The trial conducted at Lerøy Aurora evaluated different stocking densities, with lumpfish groups stocked at 4 percent; 6 percent and 8 percent and a control group without lumpfish, in duplicate sea pens. Observations from Nordlaks’ farm were collected during a seven-month period, from 12-large scale sea-pens with Atlantic salmon, where half were stocked with equal stocking densities of lumpfish.
Findings
Levels of salmon being infected with C. elongatus were considerably higher in sea cages without lumpfish. In particular, the overall sea lice infestation levels in Nordlaks’ sea cages without lumpfish resulted in a 600 g lower final slaughtering weight for the salmon.
Study E
Observations were gathered from persons working in the salmon industry regarding lumpfish grazing activity on C. elongatus.
- A Faroese study on the stomach contents of 5,511 lumpfish showed that 13.5 percent of these contained sea lice, of which 80 percent contained C. elongatus. Consensus among Faroese salmon farmers was that lumpfish is effective means of C. elongatus control.
- C. elongatus infestation can reach high levels in Icelandic farming, and as such, are currently deemed more of an issue that L. salmonis. Large-scale trials in the Westfjords have shown evidence of lumpfish efficacy in the biological control of C. elongatus.

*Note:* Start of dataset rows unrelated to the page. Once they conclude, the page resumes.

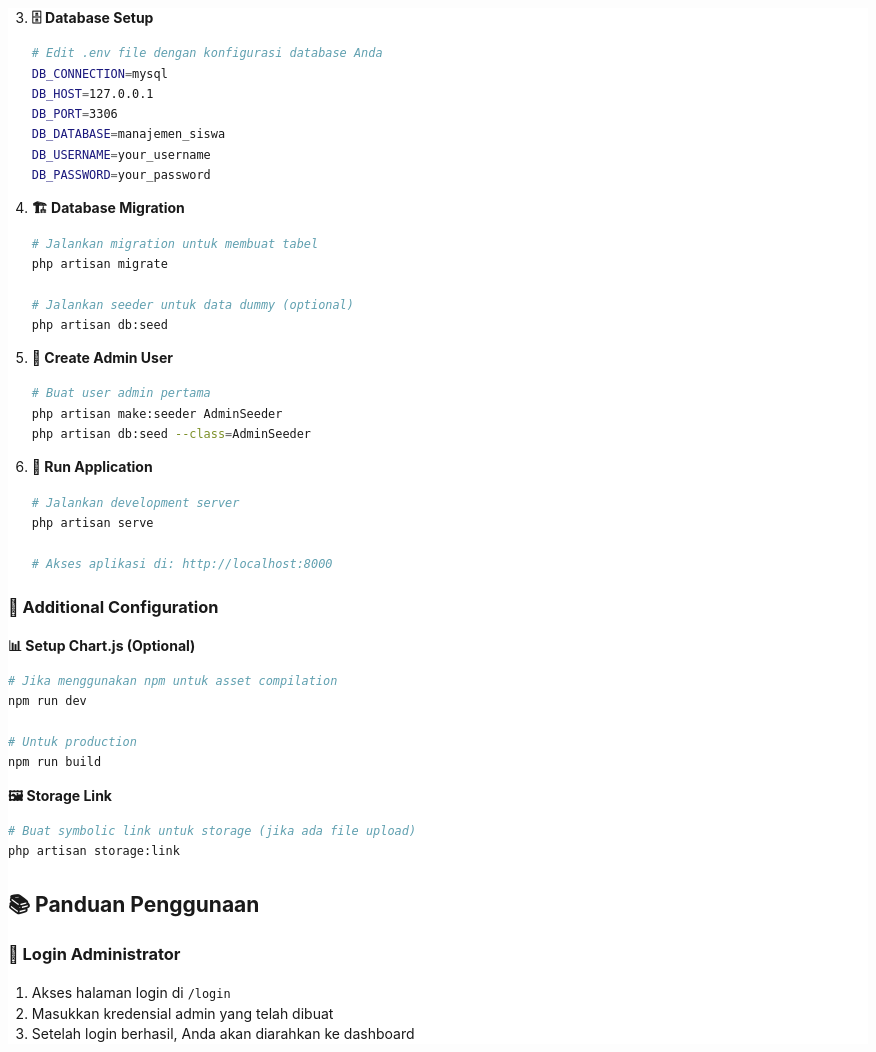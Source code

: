 3. **🗄️ Database Setup**
   ```bash
   # Edit .env file dengan konfigurasi database Anda
   DB_CONNECTION=mysql
   DB_HOST=127.0.0.1
   DB_PORT=3306
   DB_DATABASE=manajemen_siswa
   DB_USERNAME=your_username
   DB_PASSWORD=your_password
   ```

4. **🏗️ Database Migration**
   ```bash
   # Jalankan migration untuk membuat tabel
   php artisan migrate
   
   # Jalankan seeder untuk data dummy (optional)
   php artisan db:seed
   ```

5. **🔐 Create Admin User**
   ```bash
   # Buat user admin pertama
   php artisan make:seeder AdminSeeder
   php artisan db:seed --class=AdminSeeder
   ```

6. **🚀 Run Application**
   ```bash
   # Jalankan development server
   php artisan serve
   
   # Akses aplikasi di: http://localhost:8000
   ```

### 🔧 Additional Configuration

**📊 Setup Chart.js (Optional)**
```bash
# Jika menggunakan npm untuk asset compilation
npm run dev

# Untuk production
npm run build
```

**🖼️ Storage Link**
```bash
# Buat symbolic link untuk storage (jika ada file upload)
php artisan storage:link
```

## 📚 Panduan Penggunaan

### 🔐 Login Administrator
1. Akses halaman login di `/login`
2. Masukkan kredensial admin yang telah dibuat
3. Setelah login berhasil, Anda akan diarahkan ke dashboard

- Observations from Scotland show that lumpfish grazing efficacy can be difficult to accurately assess, as infestations can be seasonally influenced and, during summer, rapid re-infestation from wild fish species can occur.
Conclusions
The available studies and observations gathered in this mini review seem to suggest that lumpfish can indeed be effective as a control of this specific ectoparasite. Furthermore, evidence of paternal influence on the lumpfish’s preference for natural prey, shows the potential of breeding programmes to develop lumpfish lines that are inherently more effective at eating the lice. Additionally, their opportunistic feeding behaviour can allow for developing strategies in which potential grazing activity is enhanced, as documented in the live feeds study (Study B). Anecdotal evidence from salmon farmers also supports this conclusion.
Further information
The study was published under the title "Possible use of lumpfish to control Caligus elongatus infestation on Farmed Atlantic salmon:
a mini review, the Journal of Ocean University of China.
Financial support for this review was given by the Norwegian Seafood Research Fund (KEKS 901539).